● **TASK DIRECTIONS**
After locating the line with "# Описание проекта" in the entries below, output it and each following line up to and including the line with "## Welcome to my Portfolio!", exactly and without pictures.

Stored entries
>>>>>

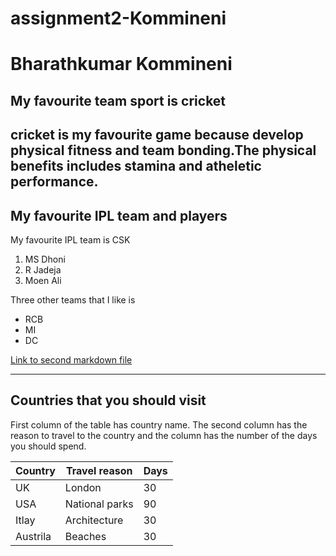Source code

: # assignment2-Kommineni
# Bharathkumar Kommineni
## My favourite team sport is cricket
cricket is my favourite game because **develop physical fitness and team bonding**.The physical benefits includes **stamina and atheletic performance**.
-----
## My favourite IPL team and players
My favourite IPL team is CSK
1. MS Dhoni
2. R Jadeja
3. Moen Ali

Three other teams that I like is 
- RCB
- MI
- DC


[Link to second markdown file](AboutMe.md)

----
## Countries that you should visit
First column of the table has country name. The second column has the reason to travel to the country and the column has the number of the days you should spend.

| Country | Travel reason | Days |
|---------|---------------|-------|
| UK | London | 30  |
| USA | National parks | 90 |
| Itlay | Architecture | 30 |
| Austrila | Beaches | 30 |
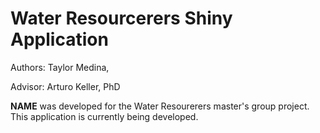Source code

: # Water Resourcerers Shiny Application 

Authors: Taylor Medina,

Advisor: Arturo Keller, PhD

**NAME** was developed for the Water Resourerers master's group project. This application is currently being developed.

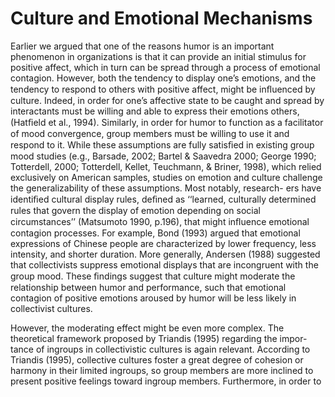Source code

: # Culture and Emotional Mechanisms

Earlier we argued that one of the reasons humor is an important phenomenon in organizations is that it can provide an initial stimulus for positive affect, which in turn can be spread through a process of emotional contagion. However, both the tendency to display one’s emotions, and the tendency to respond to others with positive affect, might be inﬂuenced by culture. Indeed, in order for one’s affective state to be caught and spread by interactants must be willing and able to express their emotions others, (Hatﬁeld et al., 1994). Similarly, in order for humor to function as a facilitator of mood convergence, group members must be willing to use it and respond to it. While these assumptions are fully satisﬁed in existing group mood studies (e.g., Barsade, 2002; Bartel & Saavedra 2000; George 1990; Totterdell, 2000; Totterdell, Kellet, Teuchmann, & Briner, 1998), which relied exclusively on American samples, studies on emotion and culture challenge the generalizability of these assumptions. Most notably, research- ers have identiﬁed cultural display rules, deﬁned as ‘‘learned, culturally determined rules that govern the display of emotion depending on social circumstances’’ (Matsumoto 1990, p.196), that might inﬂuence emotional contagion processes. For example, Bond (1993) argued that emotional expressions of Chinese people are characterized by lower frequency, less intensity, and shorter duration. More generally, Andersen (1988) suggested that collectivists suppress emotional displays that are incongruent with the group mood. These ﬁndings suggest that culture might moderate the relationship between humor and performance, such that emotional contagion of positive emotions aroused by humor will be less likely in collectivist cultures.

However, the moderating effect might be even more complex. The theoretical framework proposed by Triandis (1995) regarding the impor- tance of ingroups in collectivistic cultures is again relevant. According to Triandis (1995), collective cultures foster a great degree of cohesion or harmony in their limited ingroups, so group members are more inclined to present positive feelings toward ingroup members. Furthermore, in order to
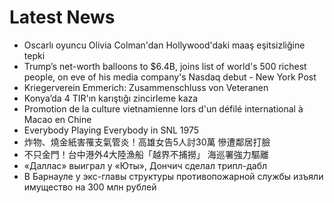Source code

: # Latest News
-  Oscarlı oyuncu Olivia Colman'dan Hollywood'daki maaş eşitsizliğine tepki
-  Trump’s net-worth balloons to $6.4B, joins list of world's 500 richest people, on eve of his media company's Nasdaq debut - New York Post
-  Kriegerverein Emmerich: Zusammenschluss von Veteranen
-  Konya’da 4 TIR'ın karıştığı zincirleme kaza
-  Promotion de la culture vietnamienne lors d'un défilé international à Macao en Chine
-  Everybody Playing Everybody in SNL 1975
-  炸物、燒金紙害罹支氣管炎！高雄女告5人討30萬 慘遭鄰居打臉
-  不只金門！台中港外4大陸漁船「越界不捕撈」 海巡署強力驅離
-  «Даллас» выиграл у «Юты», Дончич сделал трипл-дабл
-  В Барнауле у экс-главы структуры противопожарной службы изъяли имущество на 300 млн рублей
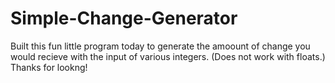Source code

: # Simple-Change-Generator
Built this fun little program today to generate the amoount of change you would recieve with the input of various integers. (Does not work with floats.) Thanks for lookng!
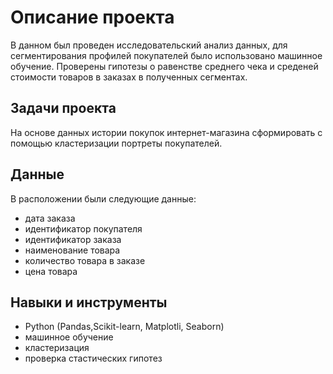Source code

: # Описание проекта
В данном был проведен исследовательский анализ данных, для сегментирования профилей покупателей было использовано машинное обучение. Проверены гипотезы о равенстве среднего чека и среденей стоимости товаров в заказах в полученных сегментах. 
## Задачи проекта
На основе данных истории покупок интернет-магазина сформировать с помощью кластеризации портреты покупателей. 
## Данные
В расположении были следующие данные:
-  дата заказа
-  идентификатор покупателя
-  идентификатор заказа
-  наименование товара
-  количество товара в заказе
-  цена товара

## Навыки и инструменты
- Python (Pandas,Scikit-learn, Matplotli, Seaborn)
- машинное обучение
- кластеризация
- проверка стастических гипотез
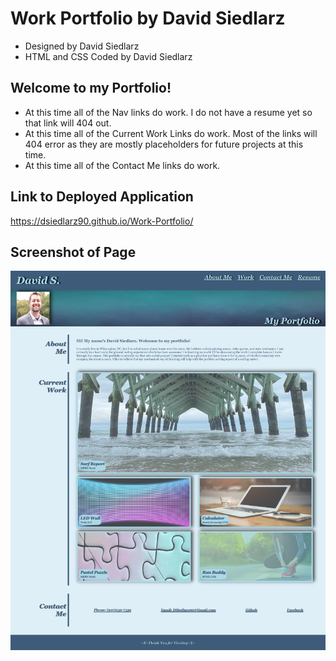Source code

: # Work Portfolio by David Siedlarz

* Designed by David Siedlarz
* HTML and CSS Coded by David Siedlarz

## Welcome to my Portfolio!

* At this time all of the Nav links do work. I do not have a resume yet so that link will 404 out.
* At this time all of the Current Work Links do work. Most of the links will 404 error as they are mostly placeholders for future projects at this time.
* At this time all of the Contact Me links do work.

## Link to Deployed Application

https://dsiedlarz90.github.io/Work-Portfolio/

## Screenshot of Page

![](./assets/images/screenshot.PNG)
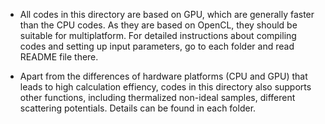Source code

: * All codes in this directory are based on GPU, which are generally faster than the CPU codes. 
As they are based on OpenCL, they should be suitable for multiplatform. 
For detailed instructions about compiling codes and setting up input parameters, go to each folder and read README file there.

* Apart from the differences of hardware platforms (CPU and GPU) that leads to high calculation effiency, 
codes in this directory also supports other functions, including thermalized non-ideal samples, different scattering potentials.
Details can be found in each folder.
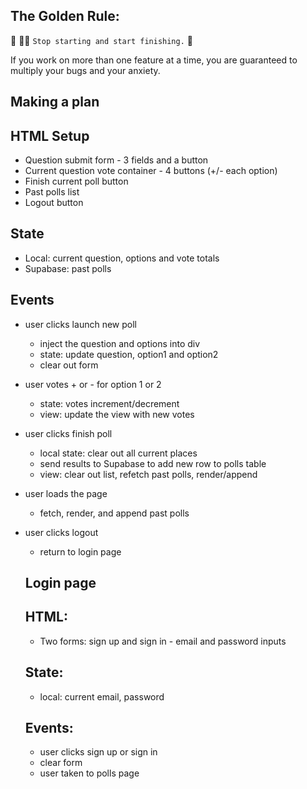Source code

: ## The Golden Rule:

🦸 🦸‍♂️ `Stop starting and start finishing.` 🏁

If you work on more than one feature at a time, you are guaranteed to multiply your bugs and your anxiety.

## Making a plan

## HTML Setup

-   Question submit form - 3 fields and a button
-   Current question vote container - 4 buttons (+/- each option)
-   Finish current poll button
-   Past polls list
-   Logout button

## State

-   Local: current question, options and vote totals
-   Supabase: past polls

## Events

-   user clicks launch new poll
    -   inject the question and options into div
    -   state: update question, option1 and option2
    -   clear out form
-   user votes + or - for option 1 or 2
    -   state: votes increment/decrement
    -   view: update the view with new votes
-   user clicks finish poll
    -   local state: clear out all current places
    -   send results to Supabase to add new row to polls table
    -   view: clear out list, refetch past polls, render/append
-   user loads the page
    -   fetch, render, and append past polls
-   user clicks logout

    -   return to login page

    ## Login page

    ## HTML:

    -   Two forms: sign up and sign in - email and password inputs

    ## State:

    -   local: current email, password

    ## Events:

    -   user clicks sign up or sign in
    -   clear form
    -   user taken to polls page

<<<<<
>>>>>

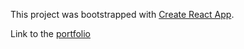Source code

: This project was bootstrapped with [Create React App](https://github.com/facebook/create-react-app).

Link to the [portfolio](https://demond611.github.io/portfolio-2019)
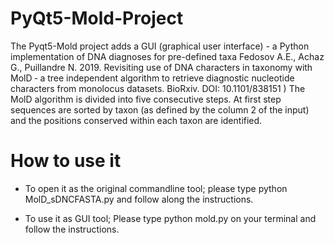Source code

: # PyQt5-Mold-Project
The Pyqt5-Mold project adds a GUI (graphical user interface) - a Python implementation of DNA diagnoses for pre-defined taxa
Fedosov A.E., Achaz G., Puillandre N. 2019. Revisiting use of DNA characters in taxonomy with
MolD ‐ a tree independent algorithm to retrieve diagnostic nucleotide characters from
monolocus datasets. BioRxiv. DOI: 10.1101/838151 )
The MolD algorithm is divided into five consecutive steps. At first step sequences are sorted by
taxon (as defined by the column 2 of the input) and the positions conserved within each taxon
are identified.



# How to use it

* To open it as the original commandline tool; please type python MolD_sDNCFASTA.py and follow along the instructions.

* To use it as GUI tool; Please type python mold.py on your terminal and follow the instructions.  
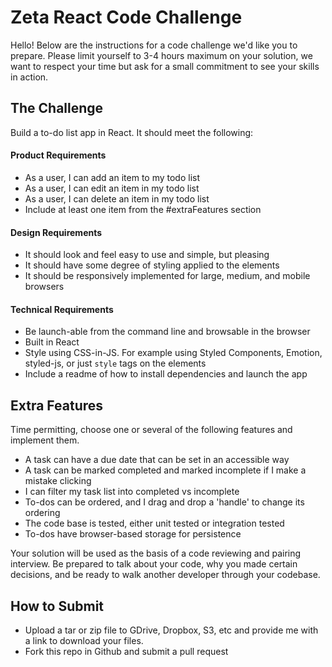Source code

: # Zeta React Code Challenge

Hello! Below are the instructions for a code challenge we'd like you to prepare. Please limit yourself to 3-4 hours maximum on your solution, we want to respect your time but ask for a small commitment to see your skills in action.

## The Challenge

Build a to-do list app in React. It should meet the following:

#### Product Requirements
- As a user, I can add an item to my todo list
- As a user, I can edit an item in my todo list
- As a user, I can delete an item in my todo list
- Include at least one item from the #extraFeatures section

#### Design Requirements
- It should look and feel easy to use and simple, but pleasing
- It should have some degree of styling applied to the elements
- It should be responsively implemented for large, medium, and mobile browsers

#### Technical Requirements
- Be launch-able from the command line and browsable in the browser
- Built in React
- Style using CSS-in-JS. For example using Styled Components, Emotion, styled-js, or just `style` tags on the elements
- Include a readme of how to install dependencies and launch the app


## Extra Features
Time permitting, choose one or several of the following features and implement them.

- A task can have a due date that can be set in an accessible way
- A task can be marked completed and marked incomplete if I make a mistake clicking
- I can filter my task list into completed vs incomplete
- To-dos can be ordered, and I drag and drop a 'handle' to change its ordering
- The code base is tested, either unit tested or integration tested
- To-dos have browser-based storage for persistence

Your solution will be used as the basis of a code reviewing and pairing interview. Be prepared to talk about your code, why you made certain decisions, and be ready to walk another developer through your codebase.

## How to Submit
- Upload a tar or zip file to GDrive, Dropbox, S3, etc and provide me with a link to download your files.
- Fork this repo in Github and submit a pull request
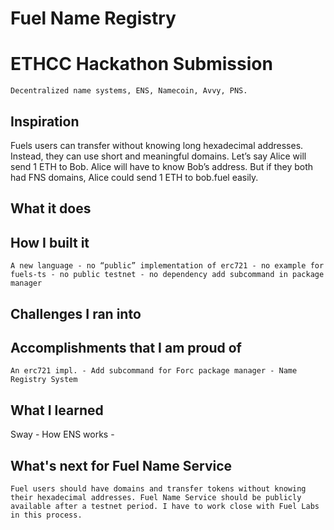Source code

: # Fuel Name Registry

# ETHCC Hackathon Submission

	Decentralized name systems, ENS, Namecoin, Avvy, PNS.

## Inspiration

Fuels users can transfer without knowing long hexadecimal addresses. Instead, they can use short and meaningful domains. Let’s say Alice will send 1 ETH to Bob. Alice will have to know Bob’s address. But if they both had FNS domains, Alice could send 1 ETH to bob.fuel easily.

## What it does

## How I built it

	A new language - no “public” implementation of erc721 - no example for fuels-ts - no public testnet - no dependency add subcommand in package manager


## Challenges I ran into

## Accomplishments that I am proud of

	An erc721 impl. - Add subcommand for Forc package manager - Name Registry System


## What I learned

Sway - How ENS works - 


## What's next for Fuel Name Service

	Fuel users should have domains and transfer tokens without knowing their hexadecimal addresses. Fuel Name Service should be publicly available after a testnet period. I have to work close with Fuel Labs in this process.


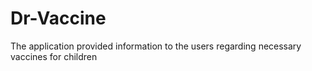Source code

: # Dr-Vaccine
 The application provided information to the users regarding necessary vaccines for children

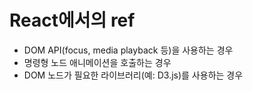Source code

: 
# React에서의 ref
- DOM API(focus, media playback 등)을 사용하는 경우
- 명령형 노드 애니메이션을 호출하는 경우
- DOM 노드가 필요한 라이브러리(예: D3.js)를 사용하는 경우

<<<<<

● **THE ANSWER**
: # Описание проекта
В данном был проведен исследовательский анализ данных, для сегментирования профилей покупателей было использовано машинное обучение. Проверены гипотезы о равенстве среднего чека и среденей стоимости товаров в заказах в полученных сегментах. 
## Задачи проекта
На основе данных истории покупок интернет-магазина сформировать с помощью кластеризации портреты покупателей. 
## Данные
В расположении были следующие данные:
-  дата заказа
-  идентификатор покупателя
-  идентификатор заказа
-  наименование товара
-  количество товара в заказе
-  цена товара

## Навыки и инструменты
- Python (Pandas,Scikit-learn, Matplotli, Seaborn)
- машинное обучение
- кластеризация
- проверка стастических гипотез
Source code

: # Work Portfolio by David Siedlarz

* Designed by David Siedlarz
* HTML and CSS Coded by David Siedlarz

## Welcome to my Portfolio!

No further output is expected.